Where: EU Greens/EFA Roundtable, 6th of September
Below the speaking notes/outline of my presentation.
3 things I am going to leave you with
- A mental model for the digital economy
- What sustainability really means in the digital economy and its infrastructure
- The role of government is to create transparency & set boundary conditions
A mental model to understand and explain the digital economy
Understanding the digital economy, its products and services, and the infrastructure that powers it is vital to understand the challenges it faces to become sustainable. Our simplified model has the goal of creating a common language for talking about the digital economy.
Digital products & services are the interaction points of human society and the digital economy.
The main interaction between society and the digital economy is through digital products & services that the digital economy provides. These can be social networking products such as Facebook and Instagram, as well as service-based offerings such as Uber or Delivery Hero. The same is true for business-to-business products & services, where we can find many CRMs-as-a-Service or Automation services that are used by the employees of companies.
Misleadingly, the companies that make these digital products & services are referred to as technology companies, even though most of them do not create technology but apply it. To create digital products, they assemble technology components — mainly free open-source software technology. They combine them with an interface that people can interact with, a business model, and provide fuel.
This also explains the breathtaking pace of new products appearing in the market. Each new product is merely an iteration, a tweaked or slightly altered assembly of the same technological components. There are more than 100 messaging applications — few of them actually invented messaging technology — most of them are using the same technologies but have slightly changed the business model or the user interface to differentiate. These are the digital products & services companies.
They depend on a few ingredients:
- Open-source and free technology to build products & services from
- Business models to generate shareholder returns
- Fuel to power their digital products & services
- Networks to provide connect digital products with customers & fuel
The fuel is what we call ‘digital power’. It’s not data — data is the input of digital technology and also its output. This is often misunderstood.
Digital infrastructure is a combination of facilities that generate digital power and networks that transport data of digital products between processing & storage facilities and customers.
This is very similar to electricity, where power grids (networks) bring electricity from power plants to customers. The power plants of the digital infrastructure are data centers that house the equipment that generates digital power. A fiber network delivers the inputs of a human, which is then processed using digital power and the results are sent back. All of this can happen within the same device, take a smartphone as an example, which possesses its own storage and processing capacity while being connected via a network to larger digital power facilities. Most digital products & services rely on the large network of digital power generators to perform the complex functions required for digital products & services today.

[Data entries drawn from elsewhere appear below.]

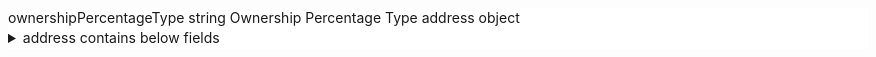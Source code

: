 <tr>
<td>ownershipPercentageType</td>
<td>string</td>
<td>Ownership Percentage Type</td>
</tr>

<tr>
<td>address</td>
<td>object</td>
<td>
<details>
<summary>address contains below fields</summary><br>
<table>

<tr>
<th style="background-color: #f1f1f1;"><b>Field Name</b></th>
<th style="background-color: #f1f1f1;"><b>Type</b></th>
<th style="background-color: #f1f1f1;"><b>Description</b></th>
</tr>

<tr>
<td>line1</td>
<td>string</td>
<td>Line 1</td>
</tr>

<tr>
<td>line2</td>
<td>string</td>
<td>Line 2</td>
</tr>

<tr>
<td>city</td>
<td>string</td>
<td>City</td>
</tr>

<tr>
<td>stateOrProvince</td>
<td>string</td>
<td>State Or Province</td>
</tr>

<tr>
<td>zip</td>
<td>string</td>
<td>Zip</td>
</tr>

<tr>
<td>countryCode</td>
<td>string</td>
<td>Country Code</td>
</tr>
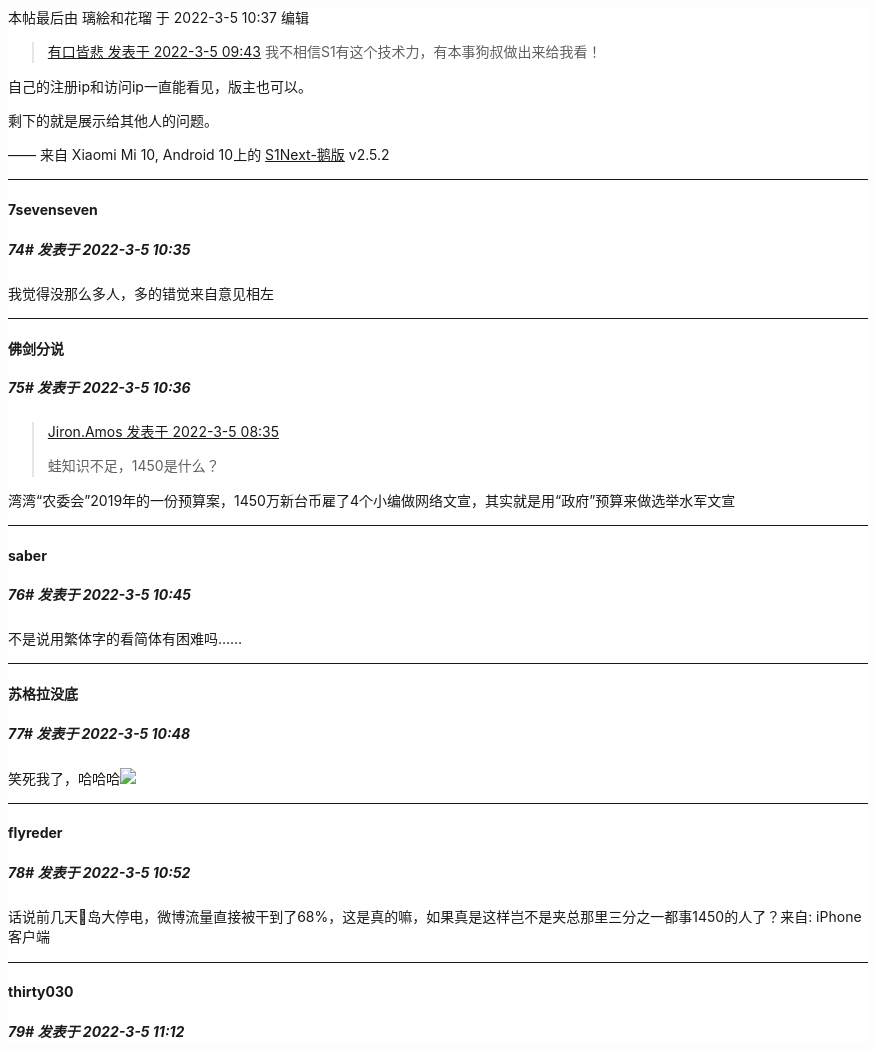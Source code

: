  本帖最后由 璃絵和花瑠 于 2022-3-5 10:37 编辑 
<blockquote><a href="httphttps://bbs.saraba1st.com/2b/forum.php?mod=redirect&amp;goto=findpost&amp;pid=54923367&amp;ptid=2056025" target="_blank">有口皆悲 发表于 2022-3-5 09:43</a>
我不相信S1有这个技术力，有本事狗叔做出来给我看！</blockquote>
自己的注册ip和访问ip一直能看见，版主也可以。

剩下的就是展示给其他人的问题。

—— 来自 Xiaomi Mi 10, Android 10上的 [S1Next-鹅版](https://github.com/ykrank/S1-Next/releases) v2.5.2

*****

####  7sevenseven  
##### 74#       发表于 2022-3-5 10:35

我觉得没那么多人，多的错觉来自意见相左

*****

####  佛剑分说  
##### 75#       发表于 2022-3-5 10:36

<blockquote><a href="httphttps://bbs.saraba1st.com/2b/forum.php?mod=redirect&amp;goto=findpost&amp;pid=54922919&amp;ptid=2056025" target="_blank">Jiron.Amos 发表于 2022-3-5 08:35</a>

蛙知识不足，1450是什么？</blockquote>
湾湾“农委会”2019年的一份预算案，1450万新台币雇了4个小编做网络文宣，其实就是用“政府”预算来做选举水军文宣

*****

####  saber  
##### 76#       发表于 2022-3-5 10:45

不是说用繁体字的看简体有困难吗……



*****

####  苏格拉没底  
##### 77#       发表于 2022-3-5 10:48

笑死我了，哈哈哈<img src="https://static.saraba1st.com/image/smiley/face2017/067.png" referrerpolicy="no-referrer">

*****

####  flyreder  
##### 78#       发表于 2022-3-5 10:52

话说前几天🐸岛大停电，微博流量直接被干到了68%，这是真的嘛，如果真是这样岂不是夹总那里三分之一都事1450的人了？来自: iPhone客户端



*****

####  thirty030  
##### 79#       发表于 2022-3-5 11:12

So, a few things I want you to keep in your mind:
- Digital products & services assemble technology, business models and require fuel
- Digital infrastructure provides both the fuel (‘digital power’) and the transport mechanism for data (‘fiber networks’)
- Data centers are the large-scale power plants of the digital economy, fiber networks are the power grids
What sustainability means for digital infrastructure
Sustainability means meeting our own needs without compromising the ability of future generations to meet their own needs. In addition to natural resources, we also need social and economic resources.
The digital infrastructure consists of a few parts: Digital power generators and data storage devices (servers), to which the primary components are silicon chips. Buildings and infrastructure to house those generators (electrical conversion, cooling, concrete structures) - data centers. And finally, fiber networks to transport & connect the generators and customers. Finally, all of this is running on electricity.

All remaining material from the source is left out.